[Plain-text document sources]
● ● ● ● ●
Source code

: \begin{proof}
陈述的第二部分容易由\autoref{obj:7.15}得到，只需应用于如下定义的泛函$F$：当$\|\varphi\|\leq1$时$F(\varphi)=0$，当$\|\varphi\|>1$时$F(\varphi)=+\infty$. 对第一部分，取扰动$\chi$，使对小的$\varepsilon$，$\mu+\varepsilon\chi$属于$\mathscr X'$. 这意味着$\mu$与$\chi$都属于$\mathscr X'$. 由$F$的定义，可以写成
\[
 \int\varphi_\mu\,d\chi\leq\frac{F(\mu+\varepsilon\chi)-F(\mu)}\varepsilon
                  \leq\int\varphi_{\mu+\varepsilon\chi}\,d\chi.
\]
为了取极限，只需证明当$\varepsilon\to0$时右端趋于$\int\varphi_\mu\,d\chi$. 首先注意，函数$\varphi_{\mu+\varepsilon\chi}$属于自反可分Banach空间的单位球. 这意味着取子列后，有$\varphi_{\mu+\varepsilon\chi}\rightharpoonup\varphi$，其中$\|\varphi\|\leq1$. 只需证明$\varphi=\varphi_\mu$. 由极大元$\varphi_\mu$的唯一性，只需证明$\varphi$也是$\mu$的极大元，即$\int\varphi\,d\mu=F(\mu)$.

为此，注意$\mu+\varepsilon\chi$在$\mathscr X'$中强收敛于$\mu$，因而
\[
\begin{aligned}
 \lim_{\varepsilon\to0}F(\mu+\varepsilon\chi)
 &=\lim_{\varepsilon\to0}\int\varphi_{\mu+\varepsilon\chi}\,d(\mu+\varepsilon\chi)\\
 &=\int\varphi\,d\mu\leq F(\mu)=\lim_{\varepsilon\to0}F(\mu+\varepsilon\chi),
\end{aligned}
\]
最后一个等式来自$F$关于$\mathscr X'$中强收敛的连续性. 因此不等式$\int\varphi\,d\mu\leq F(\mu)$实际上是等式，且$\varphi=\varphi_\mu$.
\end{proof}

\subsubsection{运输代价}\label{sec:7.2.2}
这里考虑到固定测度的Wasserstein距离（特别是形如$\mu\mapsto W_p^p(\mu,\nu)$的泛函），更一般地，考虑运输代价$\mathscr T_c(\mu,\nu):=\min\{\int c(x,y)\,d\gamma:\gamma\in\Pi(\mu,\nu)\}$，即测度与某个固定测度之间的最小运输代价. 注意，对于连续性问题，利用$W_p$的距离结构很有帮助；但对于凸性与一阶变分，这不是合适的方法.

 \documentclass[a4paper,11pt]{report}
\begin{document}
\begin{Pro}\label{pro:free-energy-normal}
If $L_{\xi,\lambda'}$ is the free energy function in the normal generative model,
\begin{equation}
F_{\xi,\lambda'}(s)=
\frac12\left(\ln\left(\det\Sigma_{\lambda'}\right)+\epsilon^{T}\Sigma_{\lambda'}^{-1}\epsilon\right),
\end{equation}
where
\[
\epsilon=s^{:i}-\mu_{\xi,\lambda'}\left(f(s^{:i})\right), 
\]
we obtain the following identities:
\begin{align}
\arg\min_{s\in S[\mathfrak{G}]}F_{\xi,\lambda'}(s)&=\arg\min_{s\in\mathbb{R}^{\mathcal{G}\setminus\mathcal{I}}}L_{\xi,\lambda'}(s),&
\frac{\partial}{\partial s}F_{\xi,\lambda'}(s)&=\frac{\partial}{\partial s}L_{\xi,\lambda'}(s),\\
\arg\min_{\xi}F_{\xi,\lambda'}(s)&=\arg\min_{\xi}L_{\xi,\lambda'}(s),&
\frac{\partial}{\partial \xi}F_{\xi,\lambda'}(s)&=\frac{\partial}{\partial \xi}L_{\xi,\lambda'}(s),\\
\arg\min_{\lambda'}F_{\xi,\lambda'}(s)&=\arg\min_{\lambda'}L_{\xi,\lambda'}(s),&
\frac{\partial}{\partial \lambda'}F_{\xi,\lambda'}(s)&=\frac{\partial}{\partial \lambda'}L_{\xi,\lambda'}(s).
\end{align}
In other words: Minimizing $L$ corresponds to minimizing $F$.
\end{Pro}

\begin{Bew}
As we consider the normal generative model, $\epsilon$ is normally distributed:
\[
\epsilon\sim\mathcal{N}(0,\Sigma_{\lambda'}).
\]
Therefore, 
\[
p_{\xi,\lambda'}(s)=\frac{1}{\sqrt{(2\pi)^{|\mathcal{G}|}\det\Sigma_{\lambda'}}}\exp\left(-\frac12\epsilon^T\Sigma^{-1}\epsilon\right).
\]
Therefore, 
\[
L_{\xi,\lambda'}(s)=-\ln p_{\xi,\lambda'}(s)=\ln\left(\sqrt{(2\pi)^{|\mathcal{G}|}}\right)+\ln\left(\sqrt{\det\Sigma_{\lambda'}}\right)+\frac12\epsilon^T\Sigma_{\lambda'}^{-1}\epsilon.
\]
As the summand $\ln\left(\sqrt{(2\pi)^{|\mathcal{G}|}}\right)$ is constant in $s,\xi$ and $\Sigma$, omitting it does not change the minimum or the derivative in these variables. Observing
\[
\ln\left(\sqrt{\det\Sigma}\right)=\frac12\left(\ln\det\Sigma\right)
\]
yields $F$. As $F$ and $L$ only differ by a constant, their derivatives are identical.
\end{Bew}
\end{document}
● ● ● ● ●
**Work to complete**
What is wanted is an exact copy of the data.

**Solution to this exercise**
Source code

: \begin{proof}
陈述的第二部分容易由\autoref{obj:7.15}得到，只需应用于如下定义的泛函$F$：当$\|\varphi\|\leq1$时$F(\varphi)=0$，当$\|\varphi\|>1$时$F(\varphi)=+\infty$. 对第一部分，取扰动$\chi$，使对小的$\varepsilon$，$\mu+\varepsilon\chi$属于$\mathscr X'$. 这意味着$\mu$与$\chi$都属于$\mathscr X'$. 由$F$的定义，可以写成
\[
 \int\varphi_\mu\,d\chi\leq\frac{F(\mu+\varepsilon\chi)-F(\mu)}\varepsilon
                  \leq\int\varphi_{\mu+\varepsilon\chi}\,d\chi.
\]
为了取极限，只需证明当$\varepsilon\to0$时右端趋于$\int\varphi_\mu\,d\chi$. 首先注意，函数$\varphi_{\mu+\varepsilon\chi}$属于自反可分Banach空间的单位球. 这意味着取子列后，有$\varphi_{\mu+\varepsilon\chi}\rightharpoonup\varphi$，其中$\|\varphi\|\leq1$. 只需证明$\varphi=\varphi_\mu$. 由极大元$\varphi_\mu$的唯一性，只需证明$\varphi$也是$\mu$的极大元，即$\int\varphi\,d\mu=F(\mu)$.

为此，注意$\mu+\varepsilon\chi$在$\mathscr X'$中强收敛于$\mu$，因而
\[
\begin{aligned}
 \lim_{\varepsilon\to0}F(\mu+\varepsilon\chi)
 &=\lim_{\varepsilon\to0}\int\varphi_{\mu+\varepsilon\chi}\,d(\mu+\varepsilon\chi)\\
 &=\int\varphi\,d\mu\leq F(\mu)=\lim_{\varepsilon\to0}F(\mu+\varepsilon\chi),
\end{aligned}
\]
最后一个等式来自$F$关于$\mathscr X'$中强收敛的连续性. 因此不等式$\int\varphi\,d\mu\leq F(\mu)$实际上是等式，且$\varphi=\varphi_\mu$.
\end{proof}

\subsubsection{运输代价}\label{sec:7.2.2}
这里考虑到固定测度的Wasserstein距离（特别是形如$\mu\mapsto W_p^p(\mu,\nu)$的泛函），更一般地，考虑运输代价$\mathscr T_c(\mu,\nu):=\min\{\int c(x,y)\,d\gamma:\gamma\in\Pi(\mu,\nu)\}$，即测度与某个固定测度之间的最小运输代价. 注意，对于连续性问题，利用$W_p$的距离结构很有帮助；但对于凸性与一阶变分，这不是合适的方法.

 \documentclass[a4paper,11pt]{report}
\begin{document}
\begin{Pro}\label{pro:free-energy-normal}
If $L_{\xi,\lambda'}$ is the free energy function in the normal generative model,
\begin{equation}
F_{\xi,\lambda'}(s)=
\frac12\left(\ln\left(\det\Sigma_{\lambda'}\right)+\epsilon^{T}\Sigma_{\lambda'}^{-1}\epsilon\right),
\end{equation}
where
\[
\epsilon=s^{:i}-\mu_{\xi,\lambda'}\left(f(s^{:i})\right), 
\]
we obtain the following identities:
\begin{align}
\arg\min_{s\in S[\mathfrak{G}]}F_{\xi,\lambda'}(s)&=\arg\min_{s\in\mathbb{R}^{\mathcal{G}\setminus\mathcal{I}}}L_{\xi,\lambda'}(s),&
\frac{\partial}{\partial s}F_{\xi,\lambda'}(s)&=\frac{\partial}{\partial s}L_{\xi,\lambda'}(s),\\
\arg\min_{\xi}F_{\xi,\lambda'}(s)&=\arg\min_{\xi}L_{\xi,\lambda'}(s),&
\frac{\partial}{\partial \xi}F_{\xi,\lambda'}(s)&=\frac{\partial}{\partial \xi}L_{\xi,\lambda'}(s),\\
\arg\min_{\lambda'}F_{\xi,\lambda'}(s)&=\arg\min_{\lambda'}L_{\xi,\lambda'}(s),&
\frac{\partial}{\partial \lambda'}F_{\xi,\lambda'}(s)&=\frac{\partial}{\partial \lambda'}L_{\xi,\lambda'}(s).
\end{align}
In other words: Minimizing $L$ corresponds to minimizing $F$.
\end{Pro}

\begin{Bew}
As we consider the normal generative model, $\epsilon$ is normally distributed:
\[
\epsilon\sim\mathcal{N}(0,\Sigma_{\lambda'}).
\]
Therefore, 
\[
p_{\xi,\lambda'}(s)=\frac{1}{\sqrt{(2\pi)^{|\mathcal{G}|}\det\Sigma_{\lambda'}}}\exp\left(-\frac12\epsilon^T\Sigma^{-1}\epsilon\right).
\]
Therefore, 
\[
L_{\xi,\lambda'}(s)=-\ln p_{\xi,\lambda'}(s)=\ln\left(\sqrt{(2\pi)^{|\mathcal{G}|}}\right)+\ln\left(\sqrt{\det\Sigma_{\lambda'}}\right)+\frac12\epsilon^T\Sigma_{\lambda'}^{-1}\epsilon.
\]
As the summand $\ln\left(\sqrt{(2\pi)^{|\mathcal{G}|}}\right)$ is constant in $s,\xi$ and $\Sigma$, omitting it does not change the minimum or the derivative in these variables. Observing
\[
\ln\left(\sqrt{\det\Sigma}\right)=\frac12\left(\ln\det\Sigma\right)
\]
yields $F$. As $F$ and $L$ only differ by a constant, their derivatives are identical.
\end{Bew}
\end{document}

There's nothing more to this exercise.